Summary
Charles Bukowski: The most beautiful woman in town
»I lived for ten years without a job. People gave me money, food, apartments where I stayed. Whether they thought I was an idiot or a genius didn't matter. I knew what I was. I was neither. What prompted people to give me gifts was of no concern to me. I have received gifts and I have received them without a sense of victory or/and coercion. My only setting was not to ask for anything... That's one of my problems: I've never fought for even the smallest trifle..." writes Bukowski in one of these 30, mostly autobiographical, stories. This, of course, means that we meet again with poets, pimps, drunkards, whores, gamblers, idlers and other friends of the author, whom he placed this time in a hotter environment: the stories are more aggressive, harder, more brutal, darker, and some are even shocking; some bring tears to the eyes - some from laughter, some from crying...
All in all, Bukowski proves once again that he is one of the most original talents of short stories - for some writers, not even five hundred pages are enough to say what he can easily write in ten. Anyone who reads this - in many ways the most beautiful - collection, will be able to testify to the unbearable lightness of the storytelling that the old scoundrel provides in his wacky notes.

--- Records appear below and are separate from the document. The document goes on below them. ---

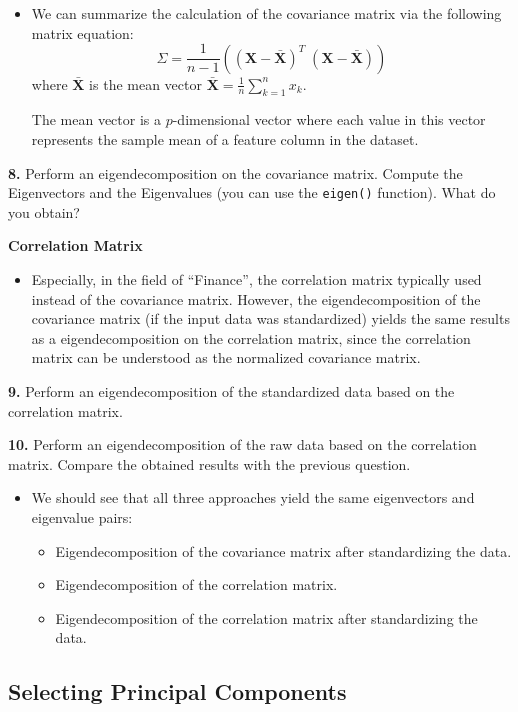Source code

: \documentclass[]{book}
\providecommand{\tightlist}{%
  \setlength{\itemsep}{0pt}\setlength{\parskip}{0pt}}
\newenvironment{rmdblock}[1]
  {\begin{shaded*}
  \begin{itemize}
  \renewcommand{\labelitemi}{
    \raisebox{-.7\height}[0pt][0pt]{
      {\setkeys{Gin}{width=2em,keepaspectratio}\texttt{[image: img/icons/\#1]}}
    }
  }
  \item
  }
  {
  \end{itemize}
  \end{shaded*}
  }
\newenvironment{rmdinsight}
  {\begin{rmdblock}{insight}}
  {\end{rmdblock}}
\newenvironment{rmdtip}
  {\begin{rmdblock}{tip}}
  {\end{rmdblock}}
\begin{document}
\begin{rmdtip}
We can summarize the calculation of the covariance matrix via the
following matrix equation:
\[ \Sigma = \frac{1}{n-1} \left( (\mathbf{X} - \mathbf{\bar{X}})^T\;(\mathbf{X} - \mathbf{\bar{X}}) \right) \]
where \(\mathbf{\bar{X}}\) is the mean vector
\(\mathbf{\bar{X}} = \frac{1}{n} \sum\limits_{k=1}^n x_{k}\).

The mean vector is a \(p\)-dimensional vector where each value in this
vector represents the sample mean of a feature column in the dataset.
\end{rmdtip}

\textbf{8.} Perform an eigendecomposition on the covariance matrix.
Compute the Eigenvectors and the Eigenvalues (you can use the
\texttt{eigen()} function). What do you obtain?

\textbf{Correlation Matrix}

\begin{rmdinsight}
Especially, in the field of ``Finance'', the correlation matrix
typically used instead of the covariance matrix. However, the
eigendecomposition of the covariance matrix (if the input data was
standardized) yields the same results as a eigendecomposition on the
correlation matrix, since the correlation matrix can be understood as
the normalized covariance matrix.
\end{rmdinsight}

\textbf{9.} Perform an eigendecomposition of the standardized data based
on the correlation matrix.

\textbf{10.} Perform an eigendecomposition of the raw data based on the
correlation matrix. Compare the obtained results with the previous
question.

\begin{rmdinsight}
We should see that all three approaches yield the same eigenvectors and
eigenvalue pairs:

\begin{itemize}
\tightlist
\item
  Eigendecomposition of the covariance matrix after standardizing the
  data.
\item
  Eigendecomposition of the correlation matrix.
\item
  Eigendecomposition of the correlation matrix after standardizing the
  data.
\end{itemize}
\end{rmdinsight}

\subsection*{Selecting Principal
Components}\label{selecting-principal-components}
\end{document}
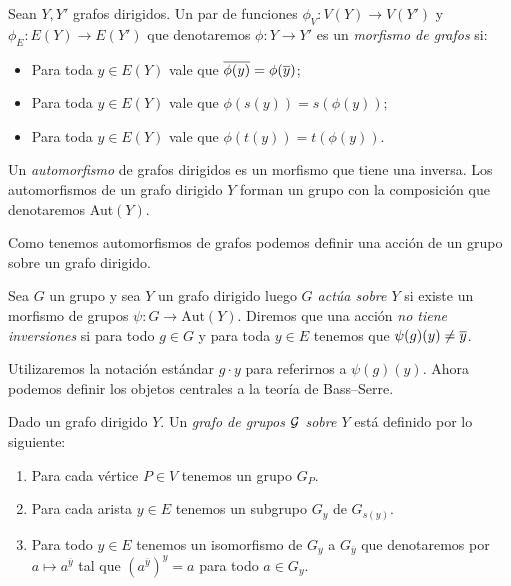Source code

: \documentclass[tesis.tex]{subfiles}
\begin{document}

\begin{deff}
	Sean $Y, Y'$ grafos dirigidos. 
	Un par de funciones $\phi_V:V(Y) \to V(Y')$ y $\phi_E: E(Y) \to E(Y')$ que denotaremos $\phi:Y \to Y'$ es un \emph{morfismo de grafos} si:
	\begin{itemize}
		\item Para toda $y \in E(Y)$ vale que $\overline{\phi(y)} = \phi(\overline y)$;
		\item Para toda $y \in E(Y)$ vale que $\phi(s(y)) = s(\phi(y))$;
		\item Para toda $y \in E(Y)$ vale que $\phi(t(y)) = t(\phi(y))$.
	\end{itemize}   
\end{deff}

Un \emph{automorfismo} de grafos dirigidos es un morfismo que tiene una inversa.
Los automorfismos de un grafo dirigido $Y$ forman un grupo con la composición que denotaremos Aut$(Y)$.

Como tenemos automorfismos de grafos podemos definir una acción de un grupo sobre un grafo dirigido.
\begin{deff}
	Sea $G$ un grupo y sea $Y$ un grafo dirigido luego \emph{$G$ actúa sobre $Y$} si existe un morfismo de grupos $\psi: G \to \text{Aut}(Y)$.
	Diremos que una acción \emph{no tiene inversiones} si para todo $g \in G$ y para toda $y \in E$ tenemos que $\psi(g)(y) \neq \overline y$.
\end{deff}

Utilizaremos la notación estándar $g \cdot y$ para referirnos a $\psi(g)(y)$.
Ahora podemos definir los objetos centrales a la teoría de Bass--Serre.

\begin{deff}
	Dado un grafo dirigido $Y$.
	Un \emph{grafo de grupos $\cal G$ sobre $Y$} está definido por lo siguiente:
	\begin{enumerate}
		\item Para cada vértice $P \in V$ tenemos un grupo $G_P$.
		\item  Para cada arista $y \in E$ tenemos un subgrupo $G_y$ de $G_{s(y)}$.
		\item Para todo $y \in E$ tenemos un isomorfismo de $G_y$ a $G_{\overline y}$ que denotaremos por $a \mapsto a^{\overline y} $ tal que $(a^{\overline y})^y  = a$ para todo $a \in G_y$.
	\end{enumerate}
\end{deff}
\end{document}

At the end of this note, another typical Buk reflection: "And now, forgive me, dear readers, I'll go back to whores and horses and booze, while I still have time. If death is contained in them, then, in my opinion, it seems much less offensive to be responsible for your own death than to die from the death they bring to you decorated with phrases about Freedom and Democracy and Humanity and/or any or all of that Bullshit."